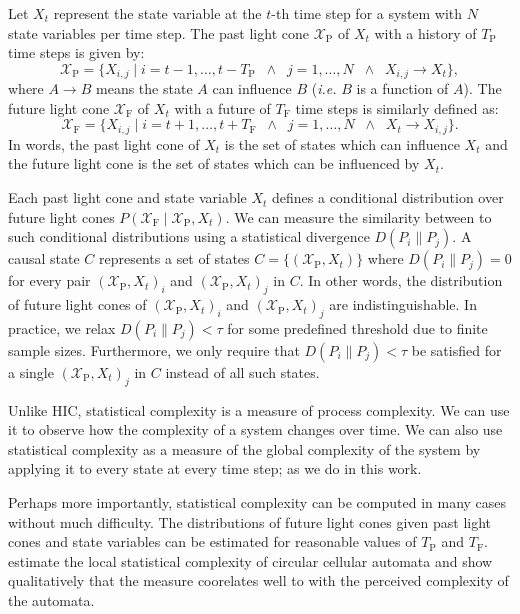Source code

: Let $X_t$ represent the state variable at the $t$-th time step for a system
with $N$ state variables per time step. The past light cone
$\mathcal{X}_{\textrm{P}}$ of $X_t$ with a history of $T_{\textrm{P}}$ time
steps is given by:
\begin{equation}
    \mathcal{X}_{\textrm{P}} =
        \{X_{i, j} \mid i = t - 1, \ldots, t - T_{\textrm{P}}
            \;\;\land\;\; j = 1, \ldots, N
            \;\;\land\;\; X_{i, j} \rightarrow X_t \},
\end{equation}
where $A \rightarrow B$ means the state $A$ can influence $B$ (\emph{i.e.} $B$
is a function of $A$). The future light cone $\mathcal{X}_{\textrm{F}}$ of
$X_t$ with a future of $T_{\textrm{F}}$ time steps is similarly defined as:
\begin{equation}
    \mathcal{X}_{\textrm{F}} =
        \{X_{i, j} \mid i = t + 1, \ldots, t + T_{\textrm{F}}
            \;\;\land\;\; j = 1, \ldots, N
            \;\;\land\;\; X_t \rightarrow X_{i, j} \}.
\end{equation}
In words, the past light cone of $X_t$ is the set of states which can influence
$X_t$ and the future light cone is the set of states which can be influenced by
$X_t$.

Each past light cone and state variable $X_t$ defines a conditional
distribution over future light cones $P(\mathcal{X}_{\textrm{F}} \mid
\mathcal{X}_{\textrm{P}}, X_t)$. We can measure the similarity between to such
conditional distributions using a statistical divergence $D(P_i \| P_j)$. A
causal state $C$ represents a set of states $C = \{(\mathcal{X}_{\textrm{P}},
X_t)\}$ where $D(P_i \| P_j) = 0$ for every pair $(\mathcal{X}_{\textrm{P}},
X_t)_i$ and $(\mathcal{X}_{\textrm{P}}, X_t)_j$ in $C$. In other words, the
distribution of future light cones of $(\mathcal{X}_{\textrm{P}}, X_t)_i$ and
$(\mathcal{X}_{\textrm{P}}, X_t)_j$ are indistinguishable. In practice, we
relax $D(P_i \| P_j) < \tau$ for some predefined threshold due to finite
sample sizes. Furthermore, we only require that $D(P_i \| P_j) < \tau$ be
satisfied for a single $(\mathcal{X}_{\textrm{P}}, X_t)_j$ in $C$ instead of
all such states.

Unlike HIC, statistical complexity is a measure of process complexity. We can
use it to observe how the complexity of a system changes over time. We can also
use statistical complexity as a measure of the global complexity of the system
by applying it to every state at every time step; as we do in this work.

Perhaps more importantly, statistical complexity can be computed in many
cases without much difficulty. The distributions of future light cones given
past light cones and state variables can be estimated for reasonable values of
$T_\textrm{P}$ and $T_\textrm{F}$. \citet{shalizi2004quantifying} estimate the
local statistical complexity of circular cellular automata and show
qualitatively that the measure coorelates well to with the perceived complexity
of the automata.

------------------------------------------------------------

Quote the preceding listing precisely and completely, omitting its images.

Solution:
Source code

: Let $X_t$ represent the state variable at the $t$-th time step for a system
with $N$ state variables per time step. The past light cone
$\mathcal{X}_{\textrm{P}}$ of $X_t$ with a history of $T_{\textrm{P}}$ time
steps is given by:
\begin{equation}
    \mathcal{X}_{\textrm{P}} =
        \{X_{i, j} \mid i = t - 1, \ldots, t - T_{\textrm{P}}
            \;\;\land\;\; j = 1, \ldots, N
            \;\;\land\;\; X_{i, j} \rightarrow X_t \},
\end{equation}
where $A \rightarrow B$ means the state $A$ can influence $B$ (\emph{i.e.} $B$
is a function of $A$). The future light cone $\mathcal{X}_{\textrm{F}}$ of
$X_t$ with a future of $T_{\textrm{F}}$ time steps is similarly defined as:
\begin{equation}
    \mathcal{X}_{\textrm{F}} =
        \{X_{i, j} \mid i = t + 1, \ldots, t + T_{\textrm{F}}
            \;\;\land\;\; j = 1, \ldots, N
            \;\;\land\;\; X_t \rightarrow X_{i, j} \}.
\end{equation}
In words, the past light cone of $X_t$ is the set of states which can influence
$X_t$ and the future light cone is the set of states which can be influenced by
$X_t$.

Each past light cone and state variable $X_t$ defines a conditional
distribution over future light cones $P(\mathcal{X}_{\textrm{F}} \mid
\mathcal{X}_{\textrm{P}}, X_t)$. We can measure the similarity between to such
conditional distributions using a statistical divergence $D(P_i \| P_j)$. A
causal state $C$ represents a set of states $C = \{(\mathcal{X}_{\textrm{P}},
X_t)\}$ where $D(P_i \| P_j) = 0$ for every pair $(\mathcal{X}_{\textrm{P}},
X_t)_i$ and $(\mathcal{X}_{\textrm{P}}, X_t)_j$ in $C$. In other words, the
distribution of future light cones of $(\mathcal{X}_{\textrm{P}}, X_t)_i$ and
$(\mathcal{X}_{\textrm{P}}, X_t)_j$ are indistinguishable. In practice, we
relax $D(P_i \| P_j) < \tau$ for some predefined threshold due to finite
sample sizes. Furthermore, we only require that $D(P_i \| P_j) < \tau$ be
satisfied for a single $(\mathcal{X}_{\textrm{P}}, X_t)_j$ in $C$ instead of
all such states.

Unlike HIC, statistical complexity is a measure of process complexity. We can
use it to observe how the complexity of a system changes over time. We can also
use statistical complexity as a measure of the global complexity of the system
by applying it to every state at every time step; as we do in this work.

Perhaps more importantly, statistical complexity can be computed in many
cases without much difficulty. The distributions of future light cones given
past light cones and state variables can be estimated for reasonable values of
$T_\textrm{P}$ and $T_\textrm{F}$. \citet{shalizi2004quantifying} estimate the
local statistical complexity of circular cellular automata and show
qualitatively that the measure coorelates well to with the perceived complexity
of the automata.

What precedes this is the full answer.